Dates taken from Wikipedia's timeline of life and timeline of the future.

It was just a pretty short amount of time, geologically, from when the Earth cooled down enough for oceans to start forming until we have proof of the first life - just 120 million years.  And that's probably a conservative estimate.  But from there it took three quarters of a billion years for photosynthesis to arise.  Then one and a half billion until one bacteria swallowed another in such a way as to turn it into a mitochondria and then become a big complex eukaryotic cell.  Then another billion before we had real multicellular life. 

So just looking at the timelines involved it seems like the origin of life wasn't the hard part.  If you're interested Nick Lane has some excellent books about the biochemical difficulties of these steps and why life might have been the easy part but for the Drake Equation the important part is that becoming complex took a long time.

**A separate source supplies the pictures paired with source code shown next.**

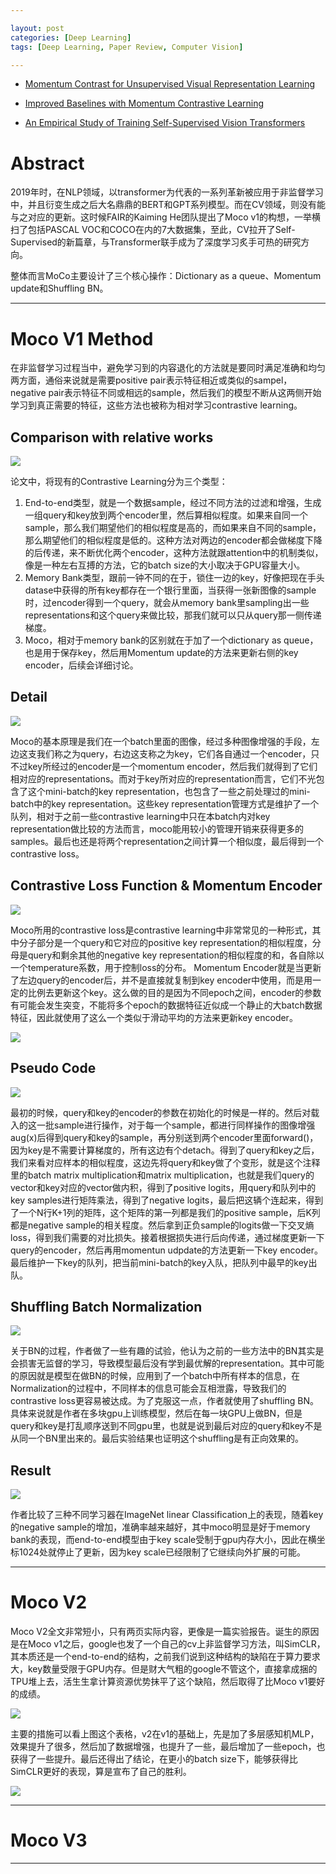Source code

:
 ```yaml
---

layout: post
categories: [Deep Learning]
tags: [Deep Learning, Paper Review, Computer Vision]

---
```



- [Momentum Contrast for Unsupervised Visual Representation Learning](https://arxiv.org/abs/1911.05722)

- [Improved Baselines with Momentum Contrastive Learning](https://arxiv.org/abs/2003.04297)

- [An Empirical Study of Training Self-Supervised Vision Transformers](https://arxiv.org/abs/2104.02057)


# Abstract

2019年时，在NLP领域，以transformer为代表的一系列革新被应用于非监督学习中，并且衍变生成之后大名鼎鼎的BERT和GPT系列模型。而在CV领域，则没有能与之对应的更新。这时候FAIR的Kaiming He团队提出了Moco v1的构想，一举横扫了包括PASCAL VOC和COCO在内的7大数据集，至此，CV拉开了Self-Supervised的新篇章，与Transformer联手成为了深度学习炙手可热的研究方向。

整体而言MoCo主要设计了三个核心操作：Dictionary as a queue、Momentum update和Shuffling BN。

- - -

# Moco V1 Method

在非监督学习过程当中，避免学习到的内容退化的方法就是要同时满足准确和均匀两方面，通俗来说就是需要positive pair表示特征相近或类似的sampel，negative pair表示特征不同或相远的sample，然后我们的模型不断从这两侧开始学习到真正需要的特征，这些方法也被称为相对学习contrastive learning。

## Comparison with relative works

![](https://raw.githubusercontent.com/kakack/kakack.github.io/master/_images/20210528-1.jpeg)

论文中，将现有的Contrastive Learning分为三个类型：

1. End-to-end类型，就是一个数据sample，经过不同方法的过滤和增强，生成一组query和key放到两个encoder里，然后算相似程度。如果来自同一个sample，那么我们期望他们的相似程度是高的，而如果来自不同的sample，那么期望他们的相似程度是低的。这种方法对两边的encoder都会做梯度下降的后传递，来不断优化两个encoder，这种方法就跟attention中的机制类似，像是一种左右互搏的方法，它的batch size的大小取决于GPU容量大小。
2. Memory Bank类型，跟前一钟不同的在于，锁住一边的key，好像把现在手头datase中获得的所有key都存在一个银行里面，当获得一张新图像的sample时，过encoder得到一个query，就会从memory bank里sampling出一些representations和这个query来做比较，那我们就可以只从query那一侧传递梯度。
3. Moco，相对于memory bank的区别就在于加了一个dictionary as queue，也是用于保存key，然后用Momentum update的方法来更新右侧的key encoder，后续会详细讨论。

## Detail

![](https://raw.githubusercontent.com/kakack/kakack.github.io/master/_images/20210528-2.jpeg)

Moco的基本原理是我们在一个batch里面的图像，经过多种图像增强的手段，左边这支我们称之为query，右边这支称之为key，它们各自通过一个encoder，只不过key所经过的encoder是一个momentum encoder，然后我们就得到了它们相对应的representations。而对于key所对应的representation而言，它们不光包含了这个mini-batch的key representation，也包含了一些之前处理过的mini-batch中的key representation。这些key representation管理方式是维护了一个队列，相对于之前一些contrastive learning中只在本batch内对key representation做比较的方法而言，moco能用较小的管理开销来获得更多的samples。最后也还是将两个representation之间计算一个相似度，最后得到一个contrastive loss。

## Contrastive Loss Function & Momentum Encoder

![](https://raw.githubusercontent.com/kakack/kakack.github.io/master/_images/20210528-3.jpeg)

Moco所用的contrastive loss是contrastive learning中非常常见的一种形式，其中分子部分是一个query和它对应的positive key representation的相似程度，分母是query和剩余其他的negative key representation的相似程度的和，各自除以一个temperature系数，用于控制loss的分布。
Momentum Encoder就是当更新了左边query的encoder后，并不是直接就复制到key encoder中使用，而是用一定的比例去更新这个key。这么做的目的是因为不同epoch之间，encoder的参数有可能会发生突变，不能将多个epoch的数据特征近似成一个静止的大batch数据特征，因此就使用了这么一个类似于滑动平均的方法来更新key encoder。

![](https://raw.githubusercontent.com/kakack/kakack.github.io/master/_images/20210528-5.jpeg)

## Pseudo Code

![](https://raw.githubusercontent.com/kakack/kakack.github.io/master/_images/20210528-4.jpeg)

最初的时候，query和key的encoder的参数在初始化的时候是一样的。然后对载入的这一批sample进行操作，对于每一个sample，都进行同样操作的图像增强aug(x)后得到query和key的sample，再分别送到两个encoder里面forward()，因为key是不需要计算梯度的，所有这边有个detach。得到了query和key之后，我们来看对应样本的相似程度，这边先将query和key做了个变形，就是这个注释里的batch matrix multiplication和matrix multiplication，也就是我们query的vector和key对应的vector做内积，得到了positive logits，用query和队列中的key samples进行矩阵乘法，得到了negative logits，最后把这辆个连起来，得到了一个N行K+1列的矩阵，这个矩阵的第一列都是我们的positive sample，后K列都是negative sample的相关程度。然后拿到正负sample的logits做一下交叉熵loss，得到我们需要的对比损失。接着根据损失进行后向传递，通过梯度更新一下query的encoder，然后再用momentun udpdate的方法更新一下key encoder。最后维护一下key的队列，把当前mini-batch的key入队，把队列中最早的key出队。

## Shuffling Batch Normalization

![](https://raw.githubusercontent.com/kakack/kakack.github.io/master/_images/20210528-6.jpeg)

关于BN的过程，作者做了一些有趣的试验，他认为之前的一些方法中的BN其实是会损害无监督的学习，导致模型最后没有学到最优解的representation。其中可能的原因就是模型在做BN的时候，应用到了一个batch中所有样本的信息，在Normalization的过程中，不同样本的信息可能会互相泄露，导致我们的contrastive loss更容易被达成。为了克服这一点，作者就使用了shuffling BN。具体来说就是作者在多块gpu上训练模型，然后在每一块GPU上做BN，但是query和key是打乱顺序送到不同gpu里，也就是说到最后对应的query和key不是从同一个BN里出来的。最后实验结果也证明这个shuffling是有正向效果的。

## Result

![](https://raw.githubusercontent.com/kakack/kakack.github.io/master/_images/20210528-7.jpeg)

作者比较了三种不同学习器在ImageNet linear Classification上的表现，随着key的negative sample的增加，准确率越来越好，其中moco明显是好于memory bank的表现，而end-to-end模型由于key scale受制于gpu内存大小，因此在横坐标1024处就停止了更新，因为key scale已经限制了它继续向外扩展的可能。

- - -

# Moco V2

Moco V2全文非常短小，只有两页实际内容，更像是一篇实验报告。诞生的原因是在Moco v1之后，google也发了一个自己的cv上非监督学习方法，叫SimCLR，其本质还是一个end-to-end的结构，之前我们说到这种结构的缺陷在于算力要求大，key数量受限于GPU内存。但是财大气粗的google不管这个，直接拿成捆的TPU堆上去，活生生拿计算资源优势抹平了这个缺陷，然后取得了比Moco v1要好的成绩。

![](https://raw.githubusercontent.com/kakack/kakack.github.io/master/_images/20210528-8.jpeg)

主要的措施可以看上图这个表格，v2在v1的基础上，先是加了多层感知机MLP，效果提升了很多，然后加了数据增强，也提升了一些，最后增加了一些epoch，也获得了一些提升。最后还得出了结论，在更小的batch size下，能够获得比SimCLR更好的表现，算是宣布了自己的胜利。

![](https://raw.githubusercontent.com/kakack/kakack.github.io/master/_images/20210528-9.jpeg)


- - -

# Moco V3

- - -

And it's also important that life only had so much time to become complex because in just another billion years the brightening Sun will heat up our planet enough to evaporate the oceans and then there's not much chance of intelligent life evolving.  And it's very lucky that photosynthesis showed up so early.  If the Earth's carbon dioxide atmosphere hadn't been broken down into oxygen then Earth might have had a runaway greenhouse effect by now.  And without oxygen in the atmosphere to form ozone we might have lost the hydrogen atoms we need for water to the Sun's solar wind.

Looking at that timeline makes me feel optimistic that the reason there don't seem to be any aliens in the galaxy is that evolving intelligent life is hard, rather than that intelligent life tends to meet a grisly end.


  1. Nice article! What do you think about Bill Gates, Elon Musk, and some other people's concern about how dangerous AI could be to humanity?

  2. I take them seriously but not quite enough so to be donating to MIRI or other organizations looking at the problem as opposed to Malaria eradication.

  3. I did not know about this institute. Very interesting. Thanks for sharing!

  4. Great post, and I'm a fan of the rest of the blog as well. One suggestion - I'd have had a much easier time navigating through it if you'd had either a "best of" list, or else a better-formatted way to scroll through the entire archive.

  5. False dichotomy. Evolving life is hard, and grisly ends are likely.